(Pictures paired with source code)
========

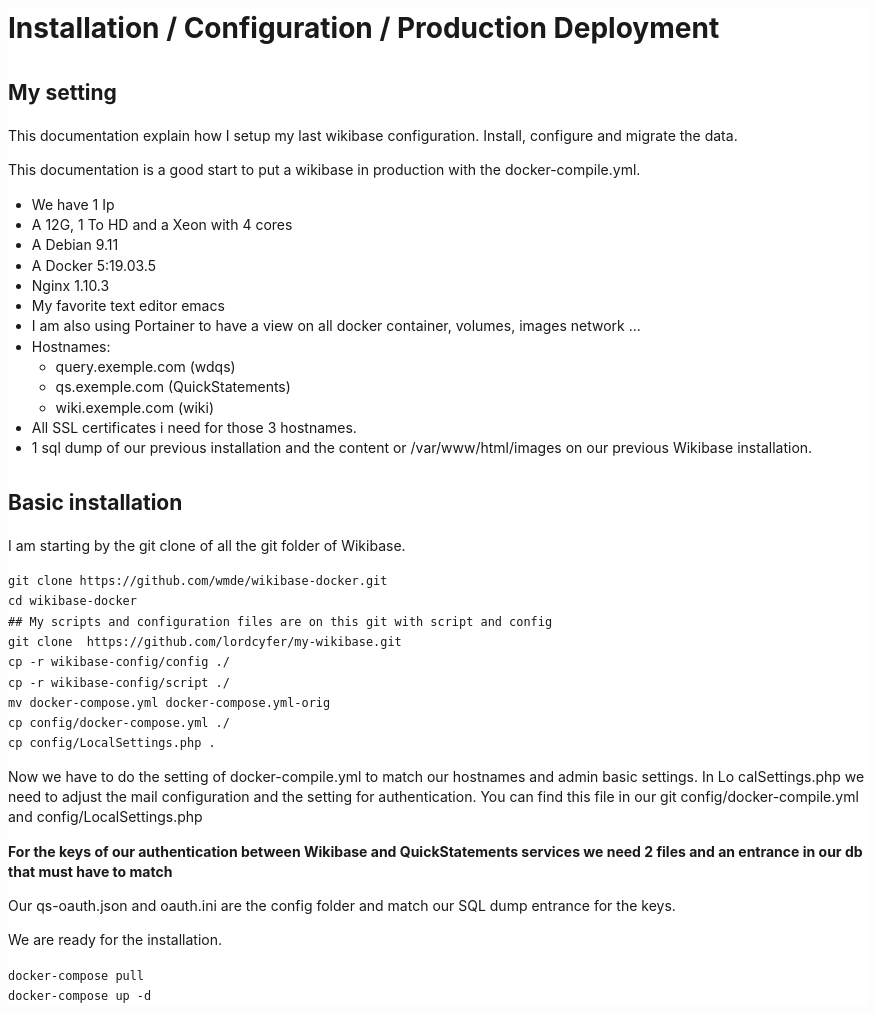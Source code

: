 
# Installation / Configuration / Production Deployment

## My setting

This documentation explain how I setup my last wikibase configuration. Install, configure and migrate the data.

This documentation is a good start to put a wikibase in production with the docker-compile.yml.

* We have 1 Ip
* A 12G, 1 To HD and a Xeon with 4 cores
* A Debian 9.11
* A Docker 5:19.03.5
* Nginx 1.10.3
* My favorite text editor emacs
* I am also using Portainer to have a view on all docker container, volumes, images network ...
* Hostnames:
  * query.exemple.com (wdqs)
  * qs.exemple.com (QuickStatements)
  * wiki.exemple.com (wiki)
* All SSL certificates i need for those 3 hostnames.
* 1 sql dump of our previous installation and the content or /var/www/html/images on our previous Wikibase installation.

## Basic installation

I am starting by the git clone of all the git folder of Wikibase.

```
git clone https://github.com/wmde/wikibase-docker.git
cd wikibase-docker
## My scripts and configuration files are on this git with script and config
git clone  https://github.com/lordcyfer/my-wikibase.git
cp -r wikibase-config/config ./
cp -r wikibase-config/script ./
mv docker-compose.yml docker-compose.yml-orig
cp config/docker-compose.yml ./
cp config/LocalSettings.php .
```

Now we have to do the setting of docker-compile.yml to match our hostnames and admin basic settings. In Lo  calSettings.php we need to adjust the mail configuration and the setting for authentication. You can find this file in our git config/docker-compile.yml and config/LocalSettings.php

**For the keys of our authentication between Wikibase and QuickStatements services we need 2 files and an entrance in our db that must have to match**

Our qs-oauth.json and oauth.ini are the config folder and match our SQL dump entrance for the keys.

We are ready for the installation.

```
docker-compose pull
docker-compose up -d
```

========

(Task objective) Output the whole of the data, unchanged; keep the pictures out.

(Answer section)
Source code

: 
# Installation / Configuration / Production Deployment

## My setting

This documentation explain how I setup my last wikibase configuration. Install, configure and migrate the data.

This documentation is a good start to put a wikibase in production with the docker-compile.yml.

* We have 1 Ip
* A 12G, 1 To HD and a Xeon with 4 cores
* A Debian 9.11
* A Docker 5:19.03.5
* Nginx 1.10.3
* My favorite text editor emacs
* I am also using Portainer to have a view on all docker container, volumes, images network ...
* Hostnames:
  * query.exemple.com (wdqs)
  * qs.exemple.com (QuickStatements)
  * wiki.exemple.com (wiki)
* All SSL certificates i need for those 3 hostnames.
* 1 sql dump of our previous installation and the content or /var/www/html/images on our previous Wikibase installation.

## Basic installation

I am starting by the git clone of all the git folder of Wikibase.

```
git clone https://github.com/wmde/wikibase-docker.git
cd wikibase-docker
## My scripts and configuration files are on this git with script and config
git clone  https://github.com/lordcyfer/my-wikibase.git
cp -r wikibase-config/config ./
cp -r wikibase-config/script ./
mv docker-compose.yml docker-compose.yml-orig
cp config/docker-compose.yml ./
cp config/LocalSettings.php .
```

Now we have to do the setting of docker-compile.yml to match our hostnames and admin basic settings. In Lo  calSettings.php we need to adjust the mail configuration and the setting for authentication. You can find this file in our git config/docker-compile.yml and config/LocalSettings.php

**For the keys of our authentication between Wikibase and QuickStatements services we need 2 files and an entrance in our db that must have to match**

Our qs-oauth.json and oauth.ini are the config folder and match our SQL dump entrance for the keys.

We are ready for the installation.

```
docker-compose pull
docker-compose up -d
```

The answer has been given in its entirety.